The Times reported that in its six-minute chat, Trump “offered several seemingly contradictory visions of how power might be transferred to a new government — or even whether the existing Iranian power structure would run that government or be overthrown.”
In one of his two conversations with Trump, ABC News’ Jonathan Karl said when he asked about the death of Iranian Ayatollah Ali Khamenei, the president said: “I got him before he got me. They tried twice. Well I got him first.” CNN’s Jake Tapper went on the air minutes after his conversation Monday, saying Trump told him “the big one is coming soon,” an apparent reference to a future attack.
Asked for comment, White House spokeswoman Anna Kelly said: “President Trump is the most transparent and accessible president in American history. The American people have never had a more direct and authentic relationship with a president of the United States than they have with President Trump.”
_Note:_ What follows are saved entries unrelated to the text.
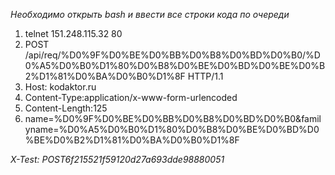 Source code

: *Необходимо открыть bash и ввести все строки кода по очереди*

1. telnet 151.248.115.32 80
2. POST /api/req/%D0%9F%D0%BE%D0%BB%D0%B8%D0%BD%D0%B0/%D0%A5%D0%B0%D1%80%D0%B8%D0%BE%D0%BD%D0%BE%D0%B2%D1%81%D0%BA%D0%B0%D1%8F HTTP/1.1
3. Host: kodaktor.ru
4. Content-Type:application/x-www-form-urlencoded
5. Content-Length:125
6. name=%D0%9F%D0%BE%D0%BB%D0%B8%D0%BD%D0%B0&familyname=%D0%A5%D0%B0%D1%80%D0%B8%D0%BE%D0%BD%D0%BE%D0%B2%D1%81%D0%BA%D0%B0%D1%8F


*X-Test: POST6f215521f59120d27a693dde98880051*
Hegseth briefing concentrates on friendly reporters
Pentagon reporters learned late Sunday about Hegseth’s briefing. Reporters from The Associated Press, Reuters, ABC, CBS, NBC, CNN, Fox News Channel and Stars & Stripes were permitted into the briefing room, but Hegseth did not call on them. Instead, he took questions from NewsNation and Trump-friendly outlets like the Daily Caller, Daily Wire, One America News and the Christian Broadcasting Network. Most mainstream news outlets left their regular stations at the Pentagon last fall rather than agree to Hegseth’s rules restricting their work.
Hegseth denounced the “foolishness” of people wanting to know details of the operation in advance, such as whether Americans would commit to more than air power, and said the operation would continue as long as it took to achieve objections. He initially ignored NBC News’ Courtney Kube when she called out a question: “President Trump put a four-week time limit on it. Are you saying he’s wrong?”
Later, Hegseth denounced Kube for asking “the typical NBC sort of gotcha-type question. President Trump has all the latitude in the world to talk about how long it might take — four weeks, two weeks, six weeks, it could move up, it could move back. We’re going to execute at his command the objectives he set out to achieve.”
Unlike Pentagon briefings in past administrations, reporters were given assigned seats, with the Trump-friendly outlets seated in front. Jennifer Griffin, Hegseth’s former colleague at Fox News Channel who left the Pentagon with other reporters after not accepting his new rules, was seated in the last row.